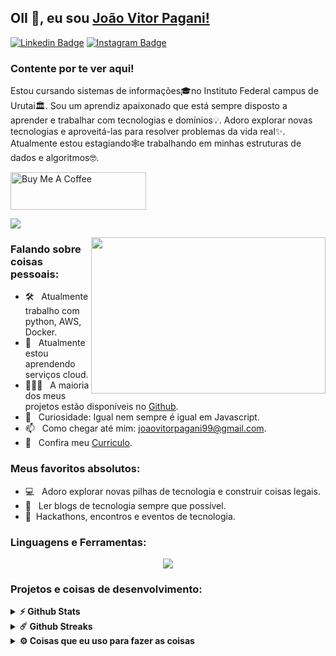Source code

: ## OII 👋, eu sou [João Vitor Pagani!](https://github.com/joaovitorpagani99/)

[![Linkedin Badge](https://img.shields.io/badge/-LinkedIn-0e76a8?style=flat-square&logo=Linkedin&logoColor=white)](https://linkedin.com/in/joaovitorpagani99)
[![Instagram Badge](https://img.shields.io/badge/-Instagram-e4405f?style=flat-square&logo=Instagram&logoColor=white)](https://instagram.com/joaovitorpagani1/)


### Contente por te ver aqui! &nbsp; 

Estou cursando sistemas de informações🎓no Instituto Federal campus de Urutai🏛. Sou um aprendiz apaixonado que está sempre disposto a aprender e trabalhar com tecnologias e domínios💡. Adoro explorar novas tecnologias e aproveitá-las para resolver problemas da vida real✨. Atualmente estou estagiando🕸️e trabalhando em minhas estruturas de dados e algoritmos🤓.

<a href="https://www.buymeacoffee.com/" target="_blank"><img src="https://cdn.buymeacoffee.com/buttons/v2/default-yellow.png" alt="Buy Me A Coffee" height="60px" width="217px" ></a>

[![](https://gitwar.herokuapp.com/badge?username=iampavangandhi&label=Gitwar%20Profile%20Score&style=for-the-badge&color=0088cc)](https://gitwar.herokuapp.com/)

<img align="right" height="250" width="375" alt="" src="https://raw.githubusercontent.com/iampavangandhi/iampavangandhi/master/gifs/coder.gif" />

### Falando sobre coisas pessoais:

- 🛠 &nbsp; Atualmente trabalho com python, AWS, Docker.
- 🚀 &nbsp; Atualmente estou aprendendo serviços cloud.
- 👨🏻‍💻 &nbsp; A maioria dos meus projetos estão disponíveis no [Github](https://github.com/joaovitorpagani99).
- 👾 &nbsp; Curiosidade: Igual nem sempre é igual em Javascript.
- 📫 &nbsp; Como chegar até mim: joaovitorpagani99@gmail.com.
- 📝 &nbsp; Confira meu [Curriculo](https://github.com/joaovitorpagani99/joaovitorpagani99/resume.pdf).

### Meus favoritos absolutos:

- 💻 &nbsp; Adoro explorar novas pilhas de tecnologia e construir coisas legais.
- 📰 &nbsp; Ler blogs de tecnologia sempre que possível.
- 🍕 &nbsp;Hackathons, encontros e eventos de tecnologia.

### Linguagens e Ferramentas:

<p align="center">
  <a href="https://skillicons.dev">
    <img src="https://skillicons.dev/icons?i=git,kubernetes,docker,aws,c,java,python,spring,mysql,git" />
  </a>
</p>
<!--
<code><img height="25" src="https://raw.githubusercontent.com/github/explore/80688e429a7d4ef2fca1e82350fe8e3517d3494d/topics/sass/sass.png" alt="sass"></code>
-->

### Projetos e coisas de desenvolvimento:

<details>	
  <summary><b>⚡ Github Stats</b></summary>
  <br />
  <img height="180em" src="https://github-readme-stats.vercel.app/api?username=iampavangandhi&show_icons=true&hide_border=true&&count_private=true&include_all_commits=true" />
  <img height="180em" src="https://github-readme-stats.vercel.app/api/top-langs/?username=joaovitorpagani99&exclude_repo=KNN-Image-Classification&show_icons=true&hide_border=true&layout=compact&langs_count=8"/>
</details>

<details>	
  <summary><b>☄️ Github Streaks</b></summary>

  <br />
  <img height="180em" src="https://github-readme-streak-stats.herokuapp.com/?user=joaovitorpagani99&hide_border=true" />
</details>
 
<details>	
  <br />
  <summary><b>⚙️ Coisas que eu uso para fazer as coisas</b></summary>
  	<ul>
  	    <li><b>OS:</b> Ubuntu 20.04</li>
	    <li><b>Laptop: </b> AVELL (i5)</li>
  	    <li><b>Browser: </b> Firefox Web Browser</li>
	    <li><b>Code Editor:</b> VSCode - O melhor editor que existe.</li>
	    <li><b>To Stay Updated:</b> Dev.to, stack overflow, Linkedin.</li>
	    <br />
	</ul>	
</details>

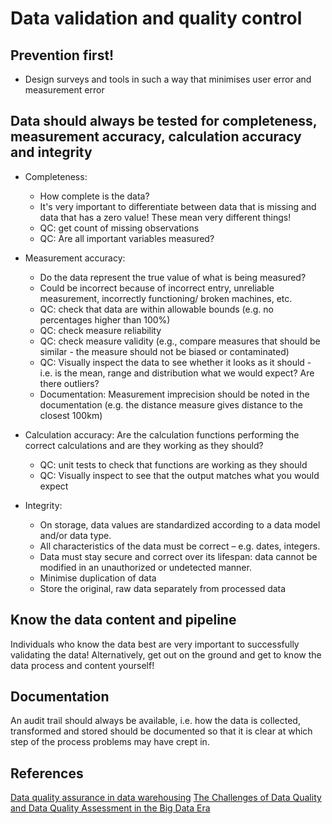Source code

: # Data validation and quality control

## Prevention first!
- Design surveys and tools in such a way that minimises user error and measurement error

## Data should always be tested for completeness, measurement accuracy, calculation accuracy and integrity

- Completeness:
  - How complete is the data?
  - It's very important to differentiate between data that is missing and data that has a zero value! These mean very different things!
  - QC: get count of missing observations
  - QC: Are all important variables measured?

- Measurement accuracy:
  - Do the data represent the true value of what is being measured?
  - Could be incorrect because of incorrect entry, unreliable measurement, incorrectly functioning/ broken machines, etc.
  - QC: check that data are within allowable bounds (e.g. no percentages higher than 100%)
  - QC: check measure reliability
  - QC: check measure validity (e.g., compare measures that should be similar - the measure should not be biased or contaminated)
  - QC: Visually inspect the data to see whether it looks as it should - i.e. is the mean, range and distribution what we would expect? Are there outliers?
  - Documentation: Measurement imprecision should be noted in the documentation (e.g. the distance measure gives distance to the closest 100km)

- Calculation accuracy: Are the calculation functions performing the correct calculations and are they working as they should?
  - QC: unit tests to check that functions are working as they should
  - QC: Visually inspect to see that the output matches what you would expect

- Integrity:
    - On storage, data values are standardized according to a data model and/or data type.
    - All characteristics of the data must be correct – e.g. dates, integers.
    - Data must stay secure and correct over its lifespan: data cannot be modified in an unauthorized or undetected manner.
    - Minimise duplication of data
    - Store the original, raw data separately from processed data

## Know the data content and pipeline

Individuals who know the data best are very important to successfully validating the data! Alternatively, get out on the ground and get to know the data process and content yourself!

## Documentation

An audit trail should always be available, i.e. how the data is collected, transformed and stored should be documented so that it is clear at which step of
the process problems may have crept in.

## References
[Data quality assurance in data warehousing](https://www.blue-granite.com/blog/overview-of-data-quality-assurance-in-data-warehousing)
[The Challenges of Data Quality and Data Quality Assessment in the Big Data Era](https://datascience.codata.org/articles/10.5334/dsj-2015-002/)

◆ ◆ ◆

| Problem |
Take the lines above from the one containing "- Could be incorrect" to the one containing "- QC: check measure reliability" and retype them exactly, both ends included, with nothing added.

| Output for this exercise |
  - Could be incorrect because of incorrect entry, unreliable measurement, incorrectly functioning/ broken machines, etc.
  - QC: check that data are within allowable bounds (e.g. no percentages higher than 100%)
  - QC: check measure reliability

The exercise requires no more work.